**** Dataset excerpts
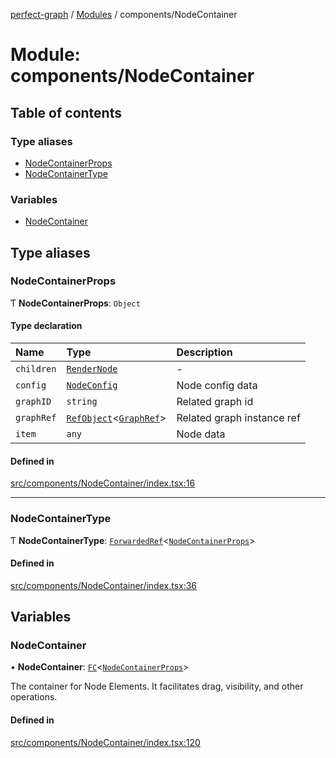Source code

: [perfect-graph](../README.md) / [Modules](../modules.md) / components/NodeContainer

# Module: components/NodeContainer

## Table of contents

### Type aliases

- [NodeContainerProps](components_NodeContainer.md#nodecontainerprops)
- [NodeContainerType](components_NodeContainer.md#nodecontainertype)

### Variables

- [NodeContainer](components_NodeContainer.md#nodecontainer)

## Type aliases

### NodeContainerProps

Ƭ **NodeContainerProps**: `Object`

#### Type declaration

| Name | Type | Description |
| :------ | :------ | :------ |
| `children` | [`RenderNode`](components_Graph._internal_.md#rendernode) | - |
| `config` | [`NodeConfig`](components_ClusterNodeContainer._internal_.md#nodeconfig) | Node config data |
| `graphID` | `string` | Related graph id |
| `graphRef` | [`RefObject`](../interfaces/components_ClusterNodeContainer._internal_.RefObject.md)<[`GraphRef`](components_ClusterNodeContainer._internal_.md#graphref)\> | Related graph instance ref |
| `item` | `any` | Node data |

#### Defined in

[src/components/NodeContainer/index.tsx:16](https://github.com/MaastrichtU-IDS/perfect-graph/blob/27ebaf3/src/components/NodeContainer/index.tsx#L16)

___

### NodeContainerType

Ƭ **NodeContainerType**: [`ForwardedRef`](components_ClusterNodeContainer._internal_.md#forwardedref)<[`NodeContainerProps`](components_NodeContainer.md#nodecontainerprops)\>

#### Defined in

[src/components/NodeContainer/index.tsx:36](https://github.com/MaastrichtU-IDS/perfect-graph/blob/27ebaf3/src/components/NodeContainer/index.tsx#L36)

## Variables

### NodeContainer

• **NodeContainer**: [`FC`](components_ClusterNodeContainer._internal_.md#fc)<[`NodeContainerProps`](components_NodeContainer.md#nodecontainerprops)\>

The container for Node Elements. It facilitates drag, visibility, and other
operations.

#### Defined in

[src/components/NodeContainer/index.tsx:120](https://github.com/MaastrichtU-IDS/perfect-graph/blob/27ebaf3/src/components/NodeContainer/index.tsx#L120)
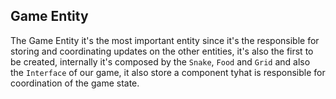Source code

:## Game Entity

The Game Entity it's the most important entity since it's the responsible for storing and coordinating updates on the other entities, it's also the first to be created, internally it's composed by the `Snake`, `Food` and `Grid` and also the `Interface` of our game, it also store a component tyhat is responsible for coordination of the game state.
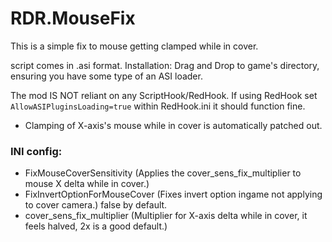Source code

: # RDR.MouseFix
This is a simple fix to mouse getting clamped while in cover.

script comes in .asi format.
Installation: Drag and Drop to game's directory, ensuring you have some type of an ASI loader.

The mod IS NOT reliant on any ScriptHook/RedHook.
If using RedHook set
`AllowASIPluginsLoading=true`
within RedHook.ini it should function fine.

- Clamping of X-axis's mouse while in cover is automatically patched out.
### INI config:


- FixMouseCoverSensitivity (Applies the cover_sens_fix_multiplier to mouse X delta while in cover.)
- FixInvertOptionForMouseCover (Fixes invert option ingame not applying to cover camera.) false by default.
- cover_sens_fix_multiplier (Multiplier for X-axis delta while in cover, it feels halved, 2x is a good default.)
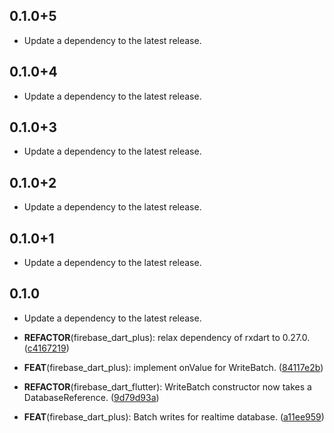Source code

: ## 0.1.0+5

 - Update a dependency to the latest release.

## 0.1.0+4

 - Update a dependency to the latest release.

## 0.1.0+3

 - Update a dependency to the latest release.

## 0.1.0+2

 - Update a dependency to the latest release.

## 0.1.0+1

 - Update a dependency to the latest release.

## 0.1.0

 - Update a dependency to the latest release.

 - **REFACTOR**(firebase_dart_plus): relax dependency of rxdart to 0.27.0. ([c4167219](https://github.com/appsup-dart/firebase_dart/commit/c4167219c446b76fb38e4dab2fbf10abab649ec2))

 - **FEAT**(firebase_dart_plus): implement onValue for WriteBatch. ([84117e2b](https://github.com/appsup-dart/firebase_dart/commit/84117e2b8aa86a3d030caffa7af2a4fa093d15a7))

 - **REFACTOR**(firebase_dart_flutter): WriteBatch constructor now takes a DatabaseReference. ([9d79d93a](https://github.com/appsup-dart/firebase_dart/commit/9d79d93a3fdad84e7fb5bcd71aaef692f0ac4be9))

 - **FEAT**(firebase_dart_plus): Batch writes for realtime database. ([a11ee959](https://github.com/appsup-dart/firebase_dart/commit/a11ee959b0c51cdac4a4080aff0d03b1bd5cc78d))

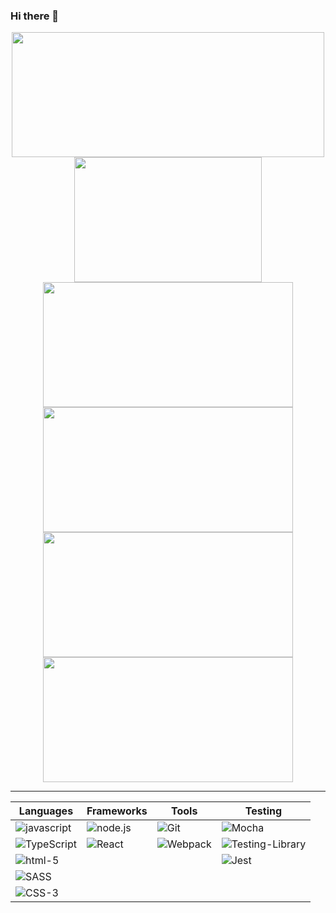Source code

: ### Hi there 👋

<!--
**Codo-Baggins/Codo-Baggins** is a ✨ _special_ ✨ repository because its `README.md` (this file) appears on your GitHub profile.

Here are some ideas to get you started:

- 🔭 I’m currently working on ...
- 🌱 I’m currently learning ...
- 👯 I’m looking to collaborate on ...
- 🤔 I’m looking for help with ...
- 💬 Ask me about ...
- 📫 How to reach me: ...
- 😄 Pronouns: ...
- ⚡ Fun fact: ...
-->

<div align="center">
  <a href="https://github.com/Codo-Baggins/github-readme-stats">
    <img align="center" src="https://github-readme-stats.vercel.app/api?username=Codo-Baggins&show_icons=true&theme=chartreuse-dark" height="200" width="500"/>
  </a>
  <a href="https://github.com/Codo-Baggins/github-readme-stats">
    <img align="center" src="https://github-readme-stats.vercel.app/api/top-langs/?username=Codo-Baggins&theme=chartreuse-dark" height="200" width="300"/>
  </a>
   <a href="https://github.com/Codo-Baggins/covid_comparisons">
    <img align="center" src="https://github-readme-stats.vercel.app/api/pin/?username=Codo-Baggins&repo=covid_comparisons&theme=chartreuse-dark" height="200" width="400"/>
  </a>
   <a href="https://github.com/Codo-Baggins/rancid-tomatillos">
    <img align="center" src="https://github-readme-stats.vercel.app/api/pin/?username=Codo-Baggins&repo=rancid-tomatillos&theme=chartreuse-dark" height="200" width="400"/>
  </a><br>
  <a href="https://github.com/Codo-Baggins/overlook">
    <img align="center" src="https://github-readme-stats.vercel.app/api/pin/?username=Codo-Baggins&repo=overlook&theme=chartreuse-dark" height="200" width="400"/>
  </a>
  <a href="https://github.com/Codo-Baggins/intention-timer">
    <img align="center" src="https://github-readme-stats.vercel.app/api/pin/?username=Codo-Baggins&repo=intention-timer&theme=chartreuse-dark" height="200" width="400"/>
  </a>
</div>

---

| Languages      | Frameworks    | Tools | Testing |
| -------------  | ------------- | ----- | ------- |
| <img alt="javascript" src="https://img.shields.io/badge/javascript%20-%23F7DF1E.svg?&style=for-the-badge&logo=javascript&logoColor=%23231123" /> | <img alt="node.js" src="https://img.shields.io/badge/node.js%20-%2343853D.svg?&style=for-the-badge&logo=node.js&logoColor=white" /> | <img alt="Git" src="https://img.shields.io/badge/git%20-%23F05033.svg?&style=for-the-badge&logo=git&logoColor=white" /> | <img alt="Mocha" src="https://img.shields.io/badge/-mocha-%238D6748?&style=for-the-badge&logo=mocha&logoColor=white" /> | 
<img alt="TypeScript" src="https://img.shields.io/badge/typescript%20-%23007ACC.svg?&style=for-the-badge&logo=typescript&logoColor=blue"/>  | <img alt="React" src="https://img.shields.io/badge/react%20-%2320232a.svg?&style=for-the-badge&logo=react&logoColor=%2361DAFB" /> | <img alt="Webpack" src="https://img.shields.io/badge/webpack%20-%238DD6F9.svg?&style=for-the-badge&logo=webpack&logoColor=black" /> | <img alt="Testing-Library" src="https://img.shields.io/badge/-Testing%20Library-%23E33332?&style=for-the-badge&logo=testing-library&logoColor=white" />|  
<img alt="html-5" src="https://img.shields.io/badge/html5%20-%23E34F26.svg?&style=for-the-badge&logo=html5&logoColor=white" /> |  | | <img alt="Jest" src="https://img.shields.io/badge/-jest-%23C21325?&style=for-the-badge&logo=jest&logoColor=white" /> |
<img alt="SASS" src="https://img.shields.io/badge/SASS%20-%23CC6699.svg?&style=for-the-badge&logo=Sass&logoColor=%23EFF7FF" />  | | | | 
<img alt="CSS-3" src="https://img.shields.io/badge/css3%20-%231572B6.svg?&style=for-the-badge&logo=css3&logoColor=white" /> |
********
- **What needs to be done**:
Return only the lines of the records in which the string "tomatillos" appears.

- **Answer space**:
   <a href="https://github.com/Codo-Baggins/rancid-tomatillos">
    <img align="center" src="https://github-readme-stats.vercel.app/api/pin/?username=Codo-Baggins&repo=rancid-tomatillos&theme=chartreuse-dark" height="200" width="400"/>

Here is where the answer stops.